Imagine that you’re Bernard Franklin ‘74.
You grew up in New Jersey during the civil rights strife of the 1960s. You were the first person from your family to graduate from high school. You were among 10 to 12 African-American students recruited from the East Coast to attend a small college in Iowa that was trying to increase its diversity.
Would you be nervous? Intimidated? Wondering how you might fit in?
Or would you seize the opportunity, become a campus leader and encourage that college to embrace change?
Franklin chose the second option – and, as the poet Robert Frost once wrote, that has made all the difference.
“My experiences at Simpson were extremely important in terms of developing my leadership skills, and those skills have been my bedrock in terms of my own professional development,” he says.

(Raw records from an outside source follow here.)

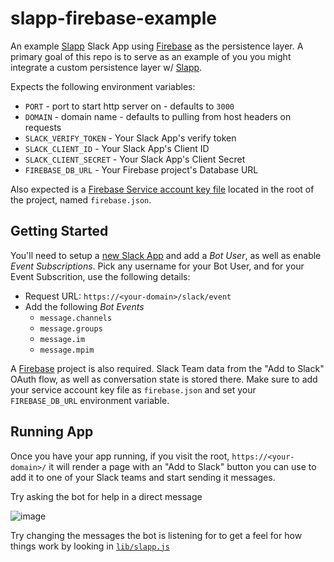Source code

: # slapp-firebase-example
An example [Slapp][slap] Slack App using [Firebase][firebase] as the persistence layer. A primary goal of this repo is to serve as an example of you you might integrate a custom persistence layer w/ [Slapp][slap].

Expects the following environment variables:

+ `PORT` - port to start http server on - defaults to `3000`
+ `DOMAIN` - domain name - defaults to pulling from host headers on requests
+ `SLACK_VERIFY_TOKEN` - Your Slack App's verify token
+ `SLACK_CLIENT_ID` - Your Slack App's Client ID
+ `SLACK_CLIENT_SECRET` - Your Slack App's Client Secret
+ `FIREBASE_DB_URL` - Your Firebase project's Database URL

Also expected is a [Firebase Service account key file](https://firebase.google.com/docs/server/setup) located in the root of the project, named `firebase.json`.

## Getting Started

You'll need to setup a [new Slack App](https://api.slack.com/apps/new) and add a *Bot User*, as well as enable *Event Subscriptions*. Pick any username for your Bot User, and for your Event Subscrition, use the following details:

+ Request URL: `https://<your-domain>/slack/event`
+ Add the following *Bot Events*
    * `message.channels`
    * `message.groups`
    * `message.im`
    * `message.mpim`

A [Firebase](firebase) project is also required.  Slack Team data from the "Add to Slack" OAuth flow, as well as conversation state is stored there. Make sure to add your service account key file as `firebase.json` and set your `FIREBASE_DB_URL` environment variable.

## Running App
Once you have your app running, if you visit the root, `https://<your-domain>/` it will render a page with an "Add to Slack" button you can use to add it to one of your Slack teams and start sending it messages.

Try asking the bot for help in a direct message

![image](https://cloud.githubusercontent.com/assets/367275/17531990/b05399a4-5e3b-11e6-9dc0-21a29f27c913.png)

Try changing the messages the bot is listening for to get a feel for how things work by looking in [`lib/slapp.js`](https://github.com/BeepBoopHQ/slapp-firebase-example/blob/master/lib/slapp.js)

[slap]: https://github.com/BeepBoopHQ/slapp
[firebase]: https://firebase.google.com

Franklin currently serves as chief inclusion officer and executive vice president for membership and student athlete affairs for the NCAA. It’s the latest chapter in a career that has been devoted to improving diversity, equality and inclusion.
“You can have diversity within an organization and not have it be an inclusive culture,” he explains. “How do you create this whole notion of diversity in terms of representation? How do you build on that representation to create a more inclusive culture? It’s going beyond the numbers.
“Diversity is what you see, and we remain committed to that. Inclusion is what you feel once you are part of that organization. We have to do a better job on both counts.”
At Simpson, Franklin served as vice president and president of the student body and president of Pi Kappa Delta. He served on the student senate, was elected a student trustee and was appointed to the mayor’s Human Rights Commission.
“The one thing I can say about my Simpson Experience – and it was a rich and empowering experience – is that I know it provided me many types of leadership opportunities as an undergraduate,” he says.
Franklin also served as co-founder of the Iowa-Intercollegiate Black Alliance and chairman of the Organization for Black Unity, a campus group that encouraged the college to recruit and hire black faculty and administrators.
“Having grown up in the ‘60s, I had a very acute sense of issues related to civil rights,” he says. “I was involved in those kinds of activities in high school. It was almost a natural kind of transition for me once I arrived at Simpson to also still be engaged in those kinds of issues.
“Simpson was very fertile ground at that time as an institution that was transitioning through some difficult experiences. But I think the institution was able to blossom and grow because of those situations.”
Before joining the NCAA in 2003, Franklin served as president of Virginia Union University and chief executive officer at Saint Augustine’s College and Livingstone College and Hood Theological Seminary, both in North Carolina.
He also became a member of Simpson’s board of trustees, which provided first-hand insight into how far the college had advanced.
“To come back and see how far the institution had progressed, not only in the diversity of sheer numbers but also its attempt to address some of the more important elements related to culture and culture change, I had to keep appreciation for the change,” he said.
Franklin describes his work these days as “extremely challenging but also very fulfilling. It’s one of those positions where you know you’re making a difference.”
And Simpson, he says, played a big role in that work.
“I was the first in my family to graduate from high school,” Franklin says. “It was almost a predetermined destiny that I was going to have very limited kinds of opportunities, both educationally and career-wise.
“So when I look back on my life and see what I’ve been able to accomplish and the kinds of experiences that I’ve had, I’m extremely proud of that and what I’ve been able to do, based on my own family history. I attribute a lot of that to my experiences at Simpson.”